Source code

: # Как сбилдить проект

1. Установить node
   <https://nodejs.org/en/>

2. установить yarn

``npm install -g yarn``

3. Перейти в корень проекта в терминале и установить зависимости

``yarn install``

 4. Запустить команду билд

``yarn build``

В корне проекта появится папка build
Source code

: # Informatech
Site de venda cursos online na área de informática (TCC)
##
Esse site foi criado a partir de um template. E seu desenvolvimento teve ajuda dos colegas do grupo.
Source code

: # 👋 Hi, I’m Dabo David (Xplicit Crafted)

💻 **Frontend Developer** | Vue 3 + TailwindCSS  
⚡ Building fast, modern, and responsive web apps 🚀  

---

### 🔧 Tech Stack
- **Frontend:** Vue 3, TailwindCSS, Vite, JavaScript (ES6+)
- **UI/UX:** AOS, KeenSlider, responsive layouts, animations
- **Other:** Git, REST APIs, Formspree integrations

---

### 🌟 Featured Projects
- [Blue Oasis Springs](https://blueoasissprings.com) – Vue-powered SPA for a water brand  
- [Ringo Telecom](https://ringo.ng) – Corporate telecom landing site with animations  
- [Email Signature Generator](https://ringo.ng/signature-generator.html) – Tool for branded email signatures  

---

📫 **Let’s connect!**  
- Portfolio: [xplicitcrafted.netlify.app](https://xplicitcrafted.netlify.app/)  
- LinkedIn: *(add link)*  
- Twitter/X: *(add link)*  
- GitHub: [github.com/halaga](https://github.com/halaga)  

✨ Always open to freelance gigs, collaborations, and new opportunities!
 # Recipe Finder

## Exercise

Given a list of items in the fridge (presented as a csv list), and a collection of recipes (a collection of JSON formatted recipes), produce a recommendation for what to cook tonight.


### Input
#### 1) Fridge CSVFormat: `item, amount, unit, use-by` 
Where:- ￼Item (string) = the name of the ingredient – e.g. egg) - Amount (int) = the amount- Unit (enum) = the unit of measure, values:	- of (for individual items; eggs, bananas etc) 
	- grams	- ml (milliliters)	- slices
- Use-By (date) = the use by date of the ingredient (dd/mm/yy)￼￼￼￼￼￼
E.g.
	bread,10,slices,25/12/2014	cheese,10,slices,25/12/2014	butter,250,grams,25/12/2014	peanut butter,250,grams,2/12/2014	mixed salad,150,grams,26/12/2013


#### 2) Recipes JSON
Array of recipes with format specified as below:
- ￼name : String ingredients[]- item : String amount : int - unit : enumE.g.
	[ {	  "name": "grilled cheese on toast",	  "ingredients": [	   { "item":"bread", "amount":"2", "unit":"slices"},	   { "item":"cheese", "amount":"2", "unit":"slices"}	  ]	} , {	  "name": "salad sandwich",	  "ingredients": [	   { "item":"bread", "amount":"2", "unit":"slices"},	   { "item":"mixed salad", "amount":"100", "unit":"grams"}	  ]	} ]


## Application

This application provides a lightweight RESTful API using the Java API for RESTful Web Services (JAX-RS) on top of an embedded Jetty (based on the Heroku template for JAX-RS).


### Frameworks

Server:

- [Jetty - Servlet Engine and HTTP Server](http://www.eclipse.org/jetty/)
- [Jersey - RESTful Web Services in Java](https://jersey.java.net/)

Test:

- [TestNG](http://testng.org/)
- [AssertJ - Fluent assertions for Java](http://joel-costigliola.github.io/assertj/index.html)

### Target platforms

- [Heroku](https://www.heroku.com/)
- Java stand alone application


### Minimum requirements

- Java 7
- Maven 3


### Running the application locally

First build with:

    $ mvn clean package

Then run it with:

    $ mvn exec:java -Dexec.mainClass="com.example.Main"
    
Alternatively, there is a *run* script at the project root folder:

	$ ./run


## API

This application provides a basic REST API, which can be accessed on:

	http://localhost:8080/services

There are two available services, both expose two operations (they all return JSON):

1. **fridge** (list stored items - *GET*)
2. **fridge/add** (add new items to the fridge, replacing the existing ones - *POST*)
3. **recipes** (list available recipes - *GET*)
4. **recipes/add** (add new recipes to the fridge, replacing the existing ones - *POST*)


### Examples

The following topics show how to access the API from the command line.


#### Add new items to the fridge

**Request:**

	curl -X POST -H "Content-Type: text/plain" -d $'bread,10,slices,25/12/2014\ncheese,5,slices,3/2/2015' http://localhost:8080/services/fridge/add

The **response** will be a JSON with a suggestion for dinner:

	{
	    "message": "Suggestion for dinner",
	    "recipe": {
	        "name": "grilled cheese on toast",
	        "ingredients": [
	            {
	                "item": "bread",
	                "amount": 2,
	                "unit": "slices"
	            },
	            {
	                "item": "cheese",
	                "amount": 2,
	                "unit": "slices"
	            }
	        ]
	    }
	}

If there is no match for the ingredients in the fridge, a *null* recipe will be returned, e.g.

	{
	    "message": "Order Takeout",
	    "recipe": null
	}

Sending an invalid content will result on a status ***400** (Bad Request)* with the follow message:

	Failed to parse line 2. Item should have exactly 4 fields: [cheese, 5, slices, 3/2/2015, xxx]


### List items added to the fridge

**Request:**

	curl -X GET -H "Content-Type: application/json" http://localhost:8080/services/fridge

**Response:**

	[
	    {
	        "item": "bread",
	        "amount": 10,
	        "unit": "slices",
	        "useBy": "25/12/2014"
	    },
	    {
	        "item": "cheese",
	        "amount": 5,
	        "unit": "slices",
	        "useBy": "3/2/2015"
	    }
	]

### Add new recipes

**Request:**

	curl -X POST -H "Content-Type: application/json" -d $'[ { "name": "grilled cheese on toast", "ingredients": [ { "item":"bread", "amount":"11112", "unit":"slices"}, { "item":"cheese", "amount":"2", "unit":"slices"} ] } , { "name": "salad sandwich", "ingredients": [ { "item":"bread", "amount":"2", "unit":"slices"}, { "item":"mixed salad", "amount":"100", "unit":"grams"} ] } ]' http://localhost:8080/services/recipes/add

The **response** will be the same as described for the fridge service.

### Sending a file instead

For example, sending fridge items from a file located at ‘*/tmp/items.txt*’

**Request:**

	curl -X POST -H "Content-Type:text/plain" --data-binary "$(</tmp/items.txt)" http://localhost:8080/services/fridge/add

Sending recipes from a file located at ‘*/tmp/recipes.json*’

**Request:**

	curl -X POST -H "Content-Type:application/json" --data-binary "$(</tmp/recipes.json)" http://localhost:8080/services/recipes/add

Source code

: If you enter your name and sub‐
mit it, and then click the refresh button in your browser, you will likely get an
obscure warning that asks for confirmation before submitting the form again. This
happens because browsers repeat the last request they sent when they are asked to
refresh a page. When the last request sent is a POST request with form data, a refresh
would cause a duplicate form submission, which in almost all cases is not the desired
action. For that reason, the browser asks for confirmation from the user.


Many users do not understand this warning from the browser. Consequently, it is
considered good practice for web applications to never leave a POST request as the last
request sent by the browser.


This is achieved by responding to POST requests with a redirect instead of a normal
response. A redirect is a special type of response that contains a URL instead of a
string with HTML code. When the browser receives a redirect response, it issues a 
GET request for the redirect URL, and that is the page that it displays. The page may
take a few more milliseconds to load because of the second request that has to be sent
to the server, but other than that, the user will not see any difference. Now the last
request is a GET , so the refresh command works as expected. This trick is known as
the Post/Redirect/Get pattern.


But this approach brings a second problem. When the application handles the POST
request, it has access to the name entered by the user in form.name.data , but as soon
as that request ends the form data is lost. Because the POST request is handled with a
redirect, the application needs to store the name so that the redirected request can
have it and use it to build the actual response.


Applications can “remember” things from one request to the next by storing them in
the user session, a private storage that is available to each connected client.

======

## ASSIGNMENT
From the listing above, repeat exactly the lines starting at the line that includes "the Post/Redirect/Get pattern." and ending at the line that includes "request, it has", with nothing outside that span.

## COMPLETED EXERCISE
the Post/Redirect/Get pattern.


But this approach brings a second problem. When the application handles the POST
request, it has access to the name entered by the user in form.name.data , but as soon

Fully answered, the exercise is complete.